Document History
Version | Date | Update |
---|---|---|
1.0 | 2018-01-13 | Creation. |
1.1 | 2018-01-16 | Connected and regular graphs, adjacency matrix. |
Table of content
- Graph Theory - Neo4j
This workshop was inspired by the book Introduction to Graph Theory by Richard J. Trudeau.
I strongly recommend reading it to anyone who is interested in graph theory, but doesn't know where to start from.
Cover reproduced with permission from Dover publications.
The challenge is to implement graph theory concepts using pure Neo4j Cypher query language, without the help of any libraries such as Awesome Procedures On Cypher (APOC).
A cycle graph or circular graph is a graph that consists of a single cycle, or in other words, some number of vertices connected in a closed chain.
Taken from Wikipedia.
A circular graph with n vertices is annotated Cn.
WITH 5 AS Count
WITH range(1, Count) AS items
WITH [x in tail(items) | [x - 1, x]] + [[last(items), head(items)]] AS tuples
FOREACH (
tuple IN tuples |
MERGE (s:Vertex {id: head(tuple)})
MERGE (t:Vertex {id: last(tuple)})
CREATE (s)-[:EDGE]->(t)
);
Output:
Added 5 labels, created 5 nodes, set 5 properties, created 5 relationships.
A complete graph is a simple undirected graph in which every pair of distinct vertices is connected by a unique edge.
Taken from Wikipedia.
A complete graph with n vertices is annotated Kn.
WITH 5 AS Count
WITH range(1, Count) AS items
FOREACH (
s_id IN items |
FOREACH (
t_id IN filter(item in items WHERE item <> s_id) |
MERGE (s:Vertex {id: s_id})
MERGE (t:Vertex {id: t_id})
MERGE (s)-[:EDGE]-(t)
)
);
Output:
Added 5 labels, created 5 nodes, set 5 properties, created 10 relationships.

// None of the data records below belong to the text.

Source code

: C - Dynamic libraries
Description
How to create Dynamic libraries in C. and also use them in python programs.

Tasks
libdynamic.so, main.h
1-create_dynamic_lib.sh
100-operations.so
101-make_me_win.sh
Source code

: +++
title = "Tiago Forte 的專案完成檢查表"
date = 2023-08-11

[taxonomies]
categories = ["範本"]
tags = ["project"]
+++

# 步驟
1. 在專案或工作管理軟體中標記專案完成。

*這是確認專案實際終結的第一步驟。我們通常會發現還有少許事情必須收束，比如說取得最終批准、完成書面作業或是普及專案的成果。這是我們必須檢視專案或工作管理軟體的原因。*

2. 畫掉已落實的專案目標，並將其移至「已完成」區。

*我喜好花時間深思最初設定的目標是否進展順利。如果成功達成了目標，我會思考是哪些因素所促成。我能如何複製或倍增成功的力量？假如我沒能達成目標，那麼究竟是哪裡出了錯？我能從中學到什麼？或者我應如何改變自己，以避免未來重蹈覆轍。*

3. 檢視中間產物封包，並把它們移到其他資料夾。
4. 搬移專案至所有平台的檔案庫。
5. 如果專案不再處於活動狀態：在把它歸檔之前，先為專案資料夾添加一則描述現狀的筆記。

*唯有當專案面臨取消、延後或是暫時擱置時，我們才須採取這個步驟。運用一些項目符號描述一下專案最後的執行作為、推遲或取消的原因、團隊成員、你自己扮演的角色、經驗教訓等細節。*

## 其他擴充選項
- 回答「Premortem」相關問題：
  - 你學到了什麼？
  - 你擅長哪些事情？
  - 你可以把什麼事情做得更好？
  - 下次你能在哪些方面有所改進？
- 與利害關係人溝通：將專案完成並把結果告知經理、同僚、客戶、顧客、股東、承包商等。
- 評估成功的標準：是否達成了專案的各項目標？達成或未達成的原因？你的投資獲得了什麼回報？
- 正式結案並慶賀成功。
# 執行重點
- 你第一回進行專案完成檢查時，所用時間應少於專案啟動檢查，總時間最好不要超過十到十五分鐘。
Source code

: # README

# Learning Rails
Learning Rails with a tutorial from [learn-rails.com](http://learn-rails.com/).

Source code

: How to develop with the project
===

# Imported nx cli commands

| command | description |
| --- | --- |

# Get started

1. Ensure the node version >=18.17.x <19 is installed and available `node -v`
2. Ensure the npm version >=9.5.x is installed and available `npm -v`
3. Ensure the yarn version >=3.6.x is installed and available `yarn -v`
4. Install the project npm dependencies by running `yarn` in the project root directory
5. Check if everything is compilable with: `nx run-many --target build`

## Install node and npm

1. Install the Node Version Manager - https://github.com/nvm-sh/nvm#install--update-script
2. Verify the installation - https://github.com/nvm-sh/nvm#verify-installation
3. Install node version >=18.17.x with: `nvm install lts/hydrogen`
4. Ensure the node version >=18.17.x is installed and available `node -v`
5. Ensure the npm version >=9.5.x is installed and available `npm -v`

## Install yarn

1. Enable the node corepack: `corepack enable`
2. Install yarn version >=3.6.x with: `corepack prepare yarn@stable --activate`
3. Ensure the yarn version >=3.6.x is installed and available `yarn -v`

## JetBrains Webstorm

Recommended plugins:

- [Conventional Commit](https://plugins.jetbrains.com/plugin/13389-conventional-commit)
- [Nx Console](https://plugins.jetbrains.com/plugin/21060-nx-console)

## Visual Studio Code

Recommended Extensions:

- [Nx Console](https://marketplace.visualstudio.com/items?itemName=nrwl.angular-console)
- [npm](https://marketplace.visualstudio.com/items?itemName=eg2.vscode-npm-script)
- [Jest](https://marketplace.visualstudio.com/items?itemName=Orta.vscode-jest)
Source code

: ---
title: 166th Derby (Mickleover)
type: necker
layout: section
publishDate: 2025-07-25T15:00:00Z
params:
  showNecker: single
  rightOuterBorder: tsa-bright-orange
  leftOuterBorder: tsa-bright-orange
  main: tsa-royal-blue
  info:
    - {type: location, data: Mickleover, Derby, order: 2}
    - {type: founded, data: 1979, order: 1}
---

The utility graph is a reference to the mathematical puzzle known as the three utilities problem.
Suppose there are three cottages on a plane (or sphere) and each needs to be connected to the gas, water, and electricity companies. Without using a third dimension or sending any of the connections through another company or cottage, is there a way to make all nine connections without any of the lines crossing each other?
Taken from Wikipedia.
An utility graph with 6 vertices (3 cottages and 3 utilities) is annotated K3,3.
WITH 3 AS Count
WITH
range(1, Count) AS items_h,
range(Count + 1, Count * 2) AS items_u
FOREACH (
item_h IN items_h |
CREATE (s:House {id: item_h})
FOREACH (
item_u IN items_u |
MERGE (t:Utility {id: item_u})
MERGE (s)-[:EDGE]-(t)
)
);
Output:
Added 6 labels, created 6 nodes, set 6 properties, created 9 relationships.
Cottages vertices are coloured in green, utilities in purple.

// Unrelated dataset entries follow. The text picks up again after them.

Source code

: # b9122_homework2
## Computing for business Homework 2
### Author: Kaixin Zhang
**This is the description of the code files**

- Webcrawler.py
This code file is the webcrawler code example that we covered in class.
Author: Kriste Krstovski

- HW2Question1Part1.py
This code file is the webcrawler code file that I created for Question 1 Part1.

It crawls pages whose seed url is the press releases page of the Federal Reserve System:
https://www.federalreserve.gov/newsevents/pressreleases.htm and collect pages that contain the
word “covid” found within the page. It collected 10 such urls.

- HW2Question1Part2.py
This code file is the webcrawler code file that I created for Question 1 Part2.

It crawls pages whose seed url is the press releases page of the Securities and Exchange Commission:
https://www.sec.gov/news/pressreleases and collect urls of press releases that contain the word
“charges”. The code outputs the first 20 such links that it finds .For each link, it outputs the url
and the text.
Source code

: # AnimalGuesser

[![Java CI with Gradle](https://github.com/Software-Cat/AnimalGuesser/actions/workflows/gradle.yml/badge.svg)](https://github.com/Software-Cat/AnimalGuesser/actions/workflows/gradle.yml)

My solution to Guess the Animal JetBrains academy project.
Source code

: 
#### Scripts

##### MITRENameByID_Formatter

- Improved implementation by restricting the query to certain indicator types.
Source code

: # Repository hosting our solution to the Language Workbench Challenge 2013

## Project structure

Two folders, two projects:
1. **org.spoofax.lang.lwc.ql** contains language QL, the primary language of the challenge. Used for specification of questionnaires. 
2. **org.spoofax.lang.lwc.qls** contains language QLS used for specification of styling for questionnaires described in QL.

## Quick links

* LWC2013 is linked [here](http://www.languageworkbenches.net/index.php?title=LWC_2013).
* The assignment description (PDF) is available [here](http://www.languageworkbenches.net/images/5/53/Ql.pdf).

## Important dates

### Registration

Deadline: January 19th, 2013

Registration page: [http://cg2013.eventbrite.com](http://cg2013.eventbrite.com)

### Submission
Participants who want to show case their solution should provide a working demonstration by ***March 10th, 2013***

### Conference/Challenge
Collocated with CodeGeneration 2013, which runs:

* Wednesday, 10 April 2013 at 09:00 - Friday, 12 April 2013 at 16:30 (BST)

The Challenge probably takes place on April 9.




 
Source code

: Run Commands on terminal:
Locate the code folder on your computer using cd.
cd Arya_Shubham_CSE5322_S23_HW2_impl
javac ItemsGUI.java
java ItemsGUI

The purpose is to create a randomly generated graph.
Connect each vertex to N other vertices (N being randomly chosen).
WITH
// Number of nodes in graph
20 AS NodeCount,
// Limiting factor to determine adjacent nodes (out-degree)

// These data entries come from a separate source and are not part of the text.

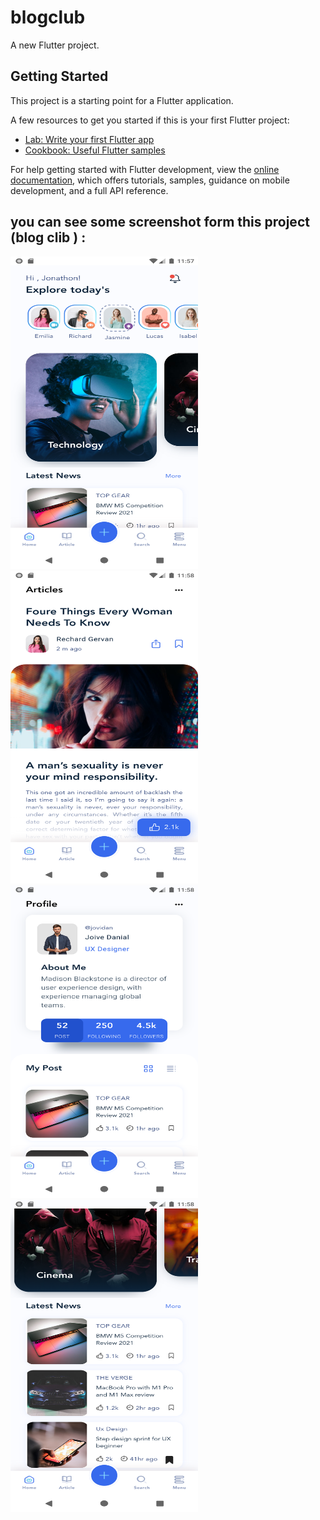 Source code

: # blogclub

A new Flutter project.

## Getting Started

This project is a starting point for a Flutter application.

A few resources to get you started if this is your first Flutter project:

- [Lab: Write your first Flutter app](https://docs.flutter.dev/get-started/codelab)
- [Cookbook: Useful Flutter samples](https://docs.flutter.dev/cookbook)

For help getting started with Flutter development, view the
[online documentation](https://docs.flutter.dev/), which offers tutorials,
samples, guidance on mobile development, and a full API reference.
## you can see some screenshot form this project (blog clib ) :

<img width=300 height=500 src="./screen_shot/1.png">
<img width=300 height=500 src="./screen_shot/2.png">
<img width=300 height=500 src="./screen_shot/3.png">
<img width=300 height=500 src="./screen_shot/4.png">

// AdjacentNodeCount = rand(1, NodeCount) / AdjacentNodeCountFactor
5 AS AdjacentNodeCountFactor
WITH
NodeCount,
AdjacentNodeCountFactor,
range(1, NodeCount) AS items
FOREACH (
item_s in items |
MERGE (s:Vertex {id: item_s})
FOREACH (
item_t in filter(
y IN [
x IN range(1, toInteger(round((rand() * (NodeCount - 1) + 1 / AdjacentNodeCountFactor))) /*Adjacent Nodes Count*/) |
toInteger(round(rand() * (NodeCount - 1) + 1)) /*Target Node*/
] WHERE y <> item_s /*Avoid self-relationships*/
) |
MERGE (t:Vertex {id: item_t})
MERGE (s)-[:EDGE]-(t)
)
);
Output:
Added 20 labels, created 20 nodes, set 20 properties, created 116 relationships.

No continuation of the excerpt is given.